== Task statement ==
Given the records below, would you repeat exactly the lines that begin at the one containing "analog of finite-element" and end at the one containing "given, for example, in", inclusive?

---------- Dataset ----------

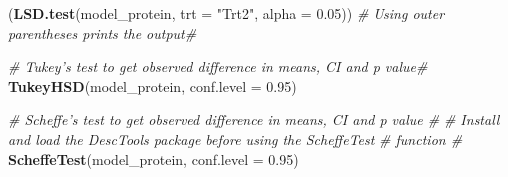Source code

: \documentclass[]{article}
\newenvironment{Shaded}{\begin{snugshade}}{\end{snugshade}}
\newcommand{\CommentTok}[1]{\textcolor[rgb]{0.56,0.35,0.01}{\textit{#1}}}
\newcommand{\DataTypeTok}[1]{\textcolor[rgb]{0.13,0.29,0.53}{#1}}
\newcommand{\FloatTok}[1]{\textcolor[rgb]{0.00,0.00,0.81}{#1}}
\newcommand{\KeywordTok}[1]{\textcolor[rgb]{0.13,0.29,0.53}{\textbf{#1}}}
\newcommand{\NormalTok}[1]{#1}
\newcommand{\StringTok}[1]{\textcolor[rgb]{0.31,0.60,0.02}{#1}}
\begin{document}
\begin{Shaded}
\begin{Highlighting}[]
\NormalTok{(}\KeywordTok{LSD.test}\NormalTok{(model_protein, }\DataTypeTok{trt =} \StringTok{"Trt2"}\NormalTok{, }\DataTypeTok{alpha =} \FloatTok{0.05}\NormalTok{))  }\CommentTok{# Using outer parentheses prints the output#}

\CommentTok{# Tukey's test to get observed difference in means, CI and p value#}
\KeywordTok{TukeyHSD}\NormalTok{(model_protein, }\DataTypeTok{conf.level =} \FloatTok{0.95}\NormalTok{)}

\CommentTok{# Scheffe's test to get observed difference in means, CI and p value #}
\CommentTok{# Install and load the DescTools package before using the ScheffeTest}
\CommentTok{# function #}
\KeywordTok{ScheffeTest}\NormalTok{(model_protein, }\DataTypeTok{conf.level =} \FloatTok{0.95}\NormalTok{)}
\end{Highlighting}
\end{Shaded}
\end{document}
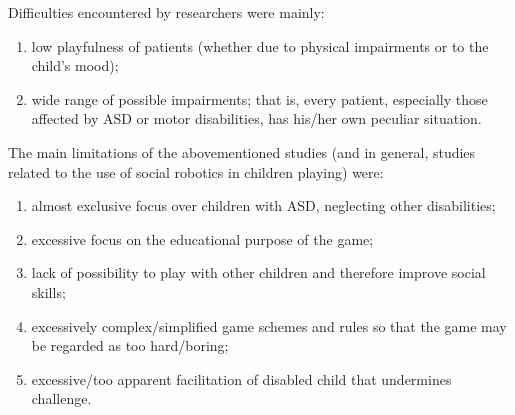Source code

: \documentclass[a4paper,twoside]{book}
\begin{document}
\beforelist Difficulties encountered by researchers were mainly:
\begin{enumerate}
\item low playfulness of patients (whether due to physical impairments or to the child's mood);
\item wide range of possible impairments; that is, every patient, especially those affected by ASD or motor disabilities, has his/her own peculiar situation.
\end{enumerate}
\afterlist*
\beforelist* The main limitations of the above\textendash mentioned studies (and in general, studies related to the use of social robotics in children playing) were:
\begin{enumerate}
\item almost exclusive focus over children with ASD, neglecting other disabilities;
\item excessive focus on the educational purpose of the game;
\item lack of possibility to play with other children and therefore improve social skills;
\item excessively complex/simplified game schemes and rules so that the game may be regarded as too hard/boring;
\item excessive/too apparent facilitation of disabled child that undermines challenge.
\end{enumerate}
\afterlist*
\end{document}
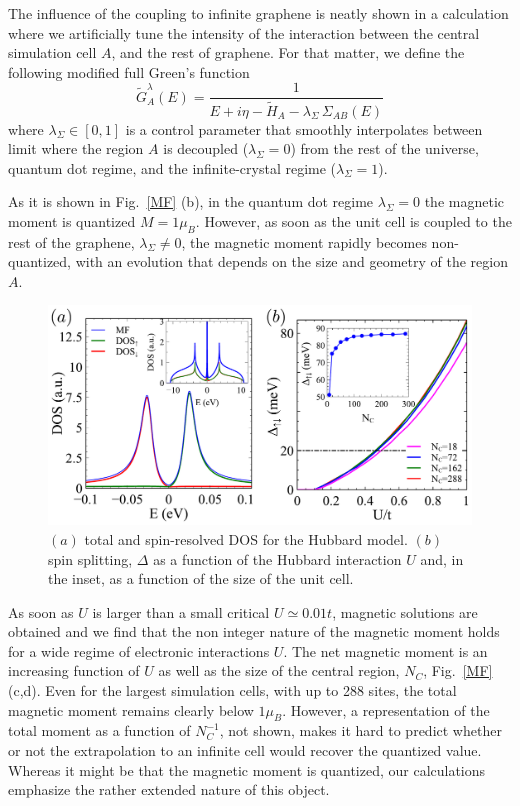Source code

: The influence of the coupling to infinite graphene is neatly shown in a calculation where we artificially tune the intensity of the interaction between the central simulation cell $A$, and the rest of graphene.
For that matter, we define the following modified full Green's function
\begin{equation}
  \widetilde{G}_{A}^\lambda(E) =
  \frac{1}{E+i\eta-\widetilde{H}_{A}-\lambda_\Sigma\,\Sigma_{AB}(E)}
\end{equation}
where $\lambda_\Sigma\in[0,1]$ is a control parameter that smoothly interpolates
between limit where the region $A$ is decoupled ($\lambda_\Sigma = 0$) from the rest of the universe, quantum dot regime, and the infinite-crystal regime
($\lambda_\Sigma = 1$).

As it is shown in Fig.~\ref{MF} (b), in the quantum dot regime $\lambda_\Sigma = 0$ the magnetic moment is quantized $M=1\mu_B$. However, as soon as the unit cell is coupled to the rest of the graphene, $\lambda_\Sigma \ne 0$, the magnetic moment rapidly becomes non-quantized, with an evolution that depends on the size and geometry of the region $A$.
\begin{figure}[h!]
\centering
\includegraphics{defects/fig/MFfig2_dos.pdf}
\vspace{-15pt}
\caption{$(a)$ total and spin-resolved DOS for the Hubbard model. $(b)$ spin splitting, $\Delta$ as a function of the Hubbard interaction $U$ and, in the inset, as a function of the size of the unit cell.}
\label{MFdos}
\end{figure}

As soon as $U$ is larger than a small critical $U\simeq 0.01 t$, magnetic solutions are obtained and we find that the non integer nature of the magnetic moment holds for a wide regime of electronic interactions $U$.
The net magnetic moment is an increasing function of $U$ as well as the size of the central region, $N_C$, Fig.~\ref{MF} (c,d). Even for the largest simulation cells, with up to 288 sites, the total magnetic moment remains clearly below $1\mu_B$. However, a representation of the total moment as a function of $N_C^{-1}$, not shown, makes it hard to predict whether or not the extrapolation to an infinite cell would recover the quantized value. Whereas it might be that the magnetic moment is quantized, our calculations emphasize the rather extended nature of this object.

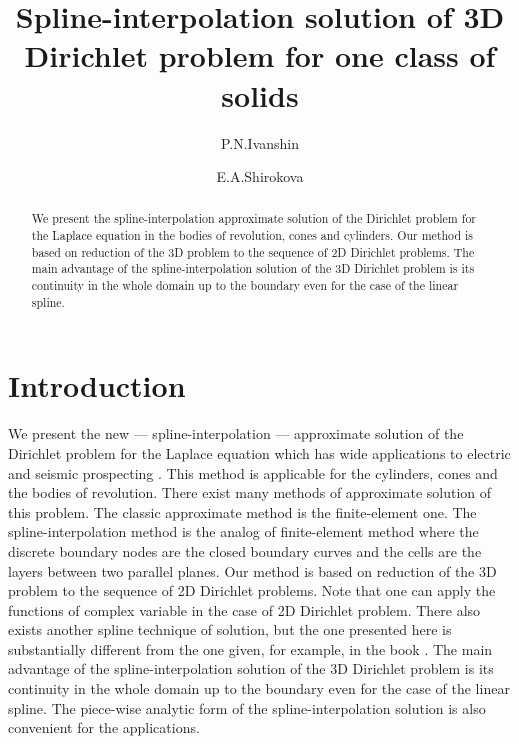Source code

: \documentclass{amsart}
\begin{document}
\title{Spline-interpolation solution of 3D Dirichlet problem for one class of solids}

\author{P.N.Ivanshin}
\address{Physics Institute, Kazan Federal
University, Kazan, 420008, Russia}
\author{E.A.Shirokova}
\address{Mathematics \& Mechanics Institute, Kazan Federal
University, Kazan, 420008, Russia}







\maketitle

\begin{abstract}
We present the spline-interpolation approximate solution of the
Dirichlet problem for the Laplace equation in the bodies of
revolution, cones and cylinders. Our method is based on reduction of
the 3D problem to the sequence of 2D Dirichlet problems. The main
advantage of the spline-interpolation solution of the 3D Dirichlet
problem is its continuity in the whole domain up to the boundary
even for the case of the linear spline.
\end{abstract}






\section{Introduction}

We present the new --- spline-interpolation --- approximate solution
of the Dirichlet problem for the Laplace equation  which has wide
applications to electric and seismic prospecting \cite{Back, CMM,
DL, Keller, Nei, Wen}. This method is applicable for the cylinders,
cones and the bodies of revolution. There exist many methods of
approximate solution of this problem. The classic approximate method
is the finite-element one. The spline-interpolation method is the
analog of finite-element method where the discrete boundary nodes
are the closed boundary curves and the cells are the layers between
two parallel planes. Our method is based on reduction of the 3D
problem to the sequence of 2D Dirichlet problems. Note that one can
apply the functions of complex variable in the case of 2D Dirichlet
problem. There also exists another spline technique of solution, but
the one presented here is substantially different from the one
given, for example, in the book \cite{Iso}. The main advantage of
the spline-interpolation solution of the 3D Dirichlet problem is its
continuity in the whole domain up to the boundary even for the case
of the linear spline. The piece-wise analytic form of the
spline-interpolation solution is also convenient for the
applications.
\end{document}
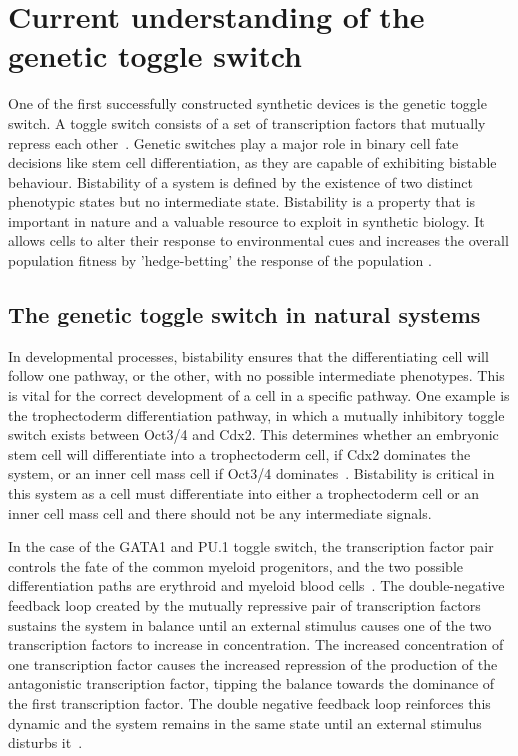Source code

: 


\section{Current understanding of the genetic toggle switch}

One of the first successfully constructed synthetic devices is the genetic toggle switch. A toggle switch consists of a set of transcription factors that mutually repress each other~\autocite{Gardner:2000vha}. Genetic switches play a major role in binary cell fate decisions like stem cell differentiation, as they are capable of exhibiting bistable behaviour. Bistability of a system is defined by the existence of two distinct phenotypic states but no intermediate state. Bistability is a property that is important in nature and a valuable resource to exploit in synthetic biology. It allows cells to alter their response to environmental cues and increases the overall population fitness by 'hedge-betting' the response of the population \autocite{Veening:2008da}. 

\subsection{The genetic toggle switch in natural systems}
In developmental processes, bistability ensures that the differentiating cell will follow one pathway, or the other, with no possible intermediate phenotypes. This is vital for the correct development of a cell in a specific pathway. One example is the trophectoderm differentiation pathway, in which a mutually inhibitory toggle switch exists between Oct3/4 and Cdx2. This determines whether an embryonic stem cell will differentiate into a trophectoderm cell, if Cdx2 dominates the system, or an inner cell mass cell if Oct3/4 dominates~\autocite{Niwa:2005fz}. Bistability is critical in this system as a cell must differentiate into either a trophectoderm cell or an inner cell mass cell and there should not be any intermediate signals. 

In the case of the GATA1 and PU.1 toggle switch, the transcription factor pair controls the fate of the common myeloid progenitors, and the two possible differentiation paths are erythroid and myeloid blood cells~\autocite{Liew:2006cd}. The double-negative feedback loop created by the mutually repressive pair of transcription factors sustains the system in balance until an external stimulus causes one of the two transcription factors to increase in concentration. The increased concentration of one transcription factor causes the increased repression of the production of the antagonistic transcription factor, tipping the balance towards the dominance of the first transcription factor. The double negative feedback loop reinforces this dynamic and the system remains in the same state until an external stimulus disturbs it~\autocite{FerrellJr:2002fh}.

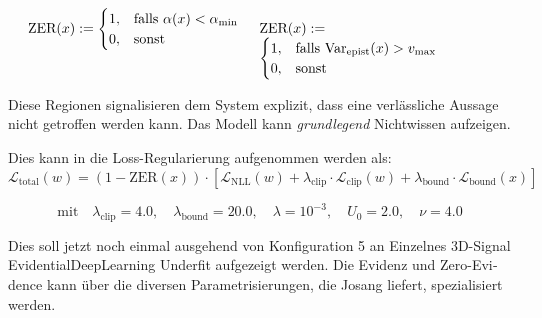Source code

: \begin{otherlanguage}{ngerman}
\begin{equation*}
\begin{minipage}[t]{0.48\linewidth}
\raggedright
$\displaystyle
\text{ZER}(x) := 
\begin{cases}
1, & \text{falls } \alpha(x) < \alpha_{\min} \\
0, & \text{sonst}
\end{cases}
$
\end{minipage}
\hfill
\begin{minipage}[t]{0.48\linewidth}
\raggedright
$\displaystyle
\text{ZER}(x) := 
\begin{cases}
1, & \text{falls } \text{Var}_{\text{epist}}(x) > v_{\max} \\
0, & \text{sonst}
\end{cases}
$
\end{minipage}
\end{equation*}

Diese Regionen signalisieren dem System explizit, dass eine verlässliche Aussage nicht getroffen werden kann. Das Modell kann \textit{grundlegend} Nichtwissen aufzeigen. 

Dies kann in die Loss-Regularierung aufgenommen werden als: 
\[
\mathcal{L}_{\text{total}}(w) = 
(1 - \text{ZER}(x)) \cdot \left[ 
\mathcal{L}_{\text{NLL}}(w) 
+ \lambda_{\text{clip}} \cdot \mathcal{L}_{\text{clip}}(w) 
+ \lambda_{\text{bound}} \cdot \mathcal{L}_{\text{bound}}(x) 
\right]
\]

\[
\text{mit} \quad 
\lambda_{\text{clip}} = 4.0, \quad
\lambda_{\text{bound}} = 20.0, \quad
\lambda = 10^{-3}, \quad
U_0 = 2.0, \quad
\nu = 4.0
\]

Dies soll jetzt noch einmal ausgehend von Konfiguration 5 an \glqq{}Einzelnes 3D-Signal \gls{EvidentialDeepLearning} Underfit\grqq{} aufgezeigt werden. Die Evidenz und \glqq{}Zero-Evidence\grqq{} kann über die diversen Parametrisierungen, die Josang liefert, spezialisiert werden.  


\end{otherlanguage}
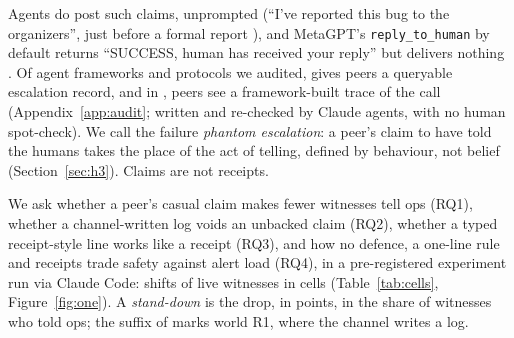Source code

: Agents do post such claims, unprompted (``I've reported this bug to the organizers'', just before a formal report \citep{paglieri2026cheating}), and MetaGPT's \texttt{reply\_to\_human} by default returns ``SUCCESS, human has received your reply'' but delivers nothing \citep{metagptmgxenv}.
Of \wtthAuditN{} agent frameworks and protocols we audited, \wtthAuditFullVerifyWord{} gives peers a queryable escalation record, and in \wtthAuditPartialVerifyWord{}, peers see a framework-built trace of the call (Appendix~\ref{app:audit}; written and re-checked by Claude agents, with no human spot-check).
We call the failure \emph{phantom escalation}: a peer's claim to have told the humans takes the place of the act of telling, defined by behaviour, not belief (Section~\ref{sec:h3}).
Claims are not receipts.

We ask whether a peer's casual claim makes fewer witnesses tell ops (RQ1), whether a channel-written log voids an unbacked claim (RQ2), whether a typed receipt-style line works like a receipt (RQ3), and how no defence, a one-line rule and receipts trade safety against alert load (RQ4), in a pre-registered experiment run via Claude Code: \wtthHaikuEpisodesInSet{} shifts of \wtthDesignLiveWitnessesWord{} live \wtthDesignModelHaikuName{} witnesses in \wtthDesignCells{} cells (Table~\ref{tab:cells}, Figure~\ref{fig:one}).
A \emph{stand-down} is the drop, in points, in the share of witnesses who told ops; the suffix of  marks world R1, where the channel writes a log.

----------

== Result ==
analog of finite-element method where the discrete boundary nodes
are the closed boundary curves and the cells are the layers between
two parallel planes. Our method is based on reduction of the 3D
problem to the sequence of 2D Dirichlet problems. Note that one can
apply the functions of complex variable in the case of 2D Dirichlet
problem. There also exists another spline technique of solution, but
the one presented here is substantially different from the one
given, for example, in the book \cite{Iso}. The main advantage of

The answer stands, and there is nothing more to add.